In an evolving blockchain landscape, Avalanche has introduced Proposal ACP-77, which aims to redefine the way we think about dedicated blockchains and validator structures. This proposal is not just another incremental update but a significant leap towards making Avalanche subnets more accessible, cost-effective, and competitive in a rapidly growing market. Here's an in-depth look at what ACP-77 entails and why it could be a game-changer for blockchain developers and users alike.

Introduction to ACP-77

Avalanche Community Proposal 77 (ACP-77) introduces a new type of validator known as "Subnet Validators." This innovative approach significantly lowers the barriers to entry for launching dedicated blockchains (subnets) by reducing hardware requirements and upfront costs. Additionally, it implements a continuous fee mechanism where subnets pay fees to the P-Chain, the primary Avalanche chain, ensuring sustainability and economic alignment.

The Competitive Landscape

To understand the importance of ACP-77, it's essential to compare Avalanche's approach with other leading blockchain solutions. Recent advancements, such as Ethereum's EIP-4844, have drastically reduced rollup costs, making rollups a popular choice for dedicated blockchains. For example, OP Stack chains currently cost around $2/MB for posting data to the Ethereum mainnet, compared to $15/MB for Arbitrum and $150/MB for ZKSync.

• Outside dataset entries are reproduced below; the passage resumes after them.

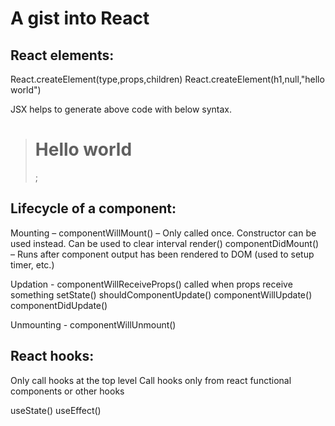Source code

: # A gist into React
## React elements: 
React.createElement(type,props,children)
React.createElement(h1,null,"hello world")

JSX helps to generate above code with below syntax.
><h1>Hello world</h1>;


## Lifecycle of a component:

Mounting – 
componentWillMount() – Only called once. Constructor can be used instead. Can be used to clear interval
	   render()
componentDidMount() – Runs after component output has been rendered to DOM
(used to setup timer, etc.)

Updation - componentWillReceiveProps() called when props receive something
	   setState()
	   shouldComponentUpdate()
	   componentWillUpdate()
	   componentDidUpdate()

Unmounting - componentWillUnmount()

	     
## React hooks:

Only call hooks at the top level
Call hooks only from react functional components or other hooks

useState()
useEffect()

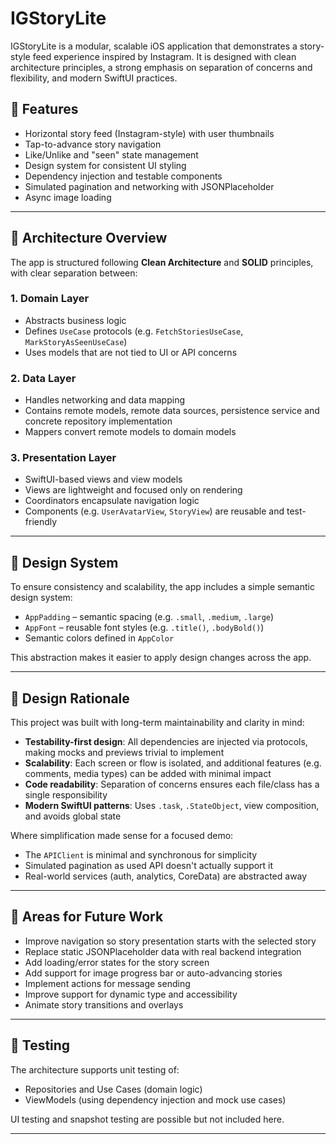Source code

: # IGStoryLite

IGStoryLite is a modular, scalable iOS application that demonstrates a story-style feed experience inspired by Instagram. 
It is designed with clean architecture principles, a strong emphasis on separation of concerns and flexibility, and modern SwiftUI practices.

## 📱 Features

- Horizontal story feed (Instagram-style) with user thumbnails
- Tap-to-advance story navigation
- Like/Unlike and "seen" state management
- Design system for consistent UI styling
- Dependency injection and testable components
- Simulated pagination and networking with JSONPlaceholder
- Async image loading

---

## 🧱 Architecture Overview

The app is structured following **Clean Architecture** and **SOLID** principles, with clear separation between:

### 1. **Domain Layer**
- Abstracts business logic
- Defines `UseCase` protocols (e.g. `FetchStoriesUseCase`, `MarkStoryAsSeenUseCase`)
- Uses models that are not tied to UI or API concerns

### 2. **Data Layer**
- Handles networking and data mapping
- Contains remote models, remote data sources, persistence service and concrete repository implementation
- Mappers convert remote models to domain models

### 3. **Presentation Layer**
- SwiftUI-based views and view models
- Views are lightweight and focused only on rendering
- Coordinators encapsulate navigation logic
- Components (e.g. `UserAvatarView`, `StoryView`) are reusable and test-friendly

---

## 🎨 Design System

To ensure consistency and scalability, the app includes a simple semantic design system:

- `AppPadding` – semantic spacing (e.g. `.small`, `.medium`, `.large`)
- `AppFont` – reusable font styles (e.g. `.title()`, `.bodyBold()`)
- Semantic colors defined in `AppColor`

This abstraction makes it easier to apply design changes across the app.

---

## 🧠 Design Rationale

This project was built with long-term maintainability and clarity in mind:

- **Testability-first design**: All dependencies are injected via protocols, making mocks and previews trivial to implement
- **Scalability**: Each screen or flow is isolated, and additional features (e.g. comments, media types) can be added with minimal impact
- **Code readability**: Separation of concerns ensures each file/class has a single responsibility
- **Modern SwiftUI patterns**: Uses `.task`, `.StateObject`, view composition, and avoids global state

Where simplification made sense for a focused demo:

- The `APIClient` is minimal and synchronous for simplicity
- Simulated pagination as used API doesn't actually support it
- Real-world services (auth, analytics, CoreData) are abstracted away

---

## 🚧 Areas for Future Work

- Improve navigation so story presentation starts with the selected story
- Replace static JSONPlaceholder data with real backend integration
- Add loading/error states for the story screen
- Add support for image progress bar or auto-advancing stories
- Implement actions for message sending
- Improve support for dynamic type and accessibility
- Animate story transitions and overlays

---

## 🧪 Testing

The architecture supports unit testing of:
- Repositories and Use Cases (domain logic)
- ViewModels (using dependency injection and mock use cases)

UI testing and snapshot testing are possible but not included here.

---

Leveraging Paradigm's recent research, which suggests evaluating EVM performance based on Gas Per Second (GPS) rather than Transactions Per Second (TPS), Blockworks Research proposes a new standard for assessing EVM unit cost structures. This provides a clearer picture of the economic efficiency of various blockchain solutions.

Why Launch a Dedicated Blockchain?

Dedicated blockchains offer several advantages over shared execution environments:

  1. Performance: High demand on Ethereum mainnet leads to high costs for end users, while Solana's congestion issues have made it unreliable at times. Dedicated blockchains provide more predictable performance and costs

  1. Customizability: Shared state machines like Ethereum and Solana limit developers' ability to tailor their applications. Dedicated blockchains allow for greater customization, enabling developers to optimize the user experience and implement unique features.

  2. Value Capture and Token Demand Drivers: Dedicated blockchains can capture value at multiple layers, creating new demand drivers for native tokens. For example, DeFi Kingdoms' architecture choice has made its native token JEWEL the fee token, driving demand based on the chain's success

The Future of Dedicated Blockchains

As crypto applications mature, the need for customizability, performance, and value capture will drive developers towards dedicated blockchains. ACP-77 positions Avalanche as a leading platform for building high-performance, interoperable blockchains. It offers a theoretically cost-effective way to launch a blockchain with redundancy to prevent liveness faults and ensure native interoperability.

Conclusion

ACP-77 is a bold step towards ensuring Avalanche's competitiveness in the blockchain ecosystem. By introducing Subnet Validators, the proposal lowers the barriers to entry, reduces costs, and enhances the overall value proposition of Avalanche subnets. Blockworks Research supports ACP-77 and advocates for future proposals that focus on long-term cost structures, further solidifying Avalanche's position as a premier platform for dedicated blockchains.

As the blockchain space continues to evolve, Avalanche's proactive approach with ACP-77 could set a new standard for dedicated blockchain solutions, attracting the next wave of crypto app developers and mainstream adoption.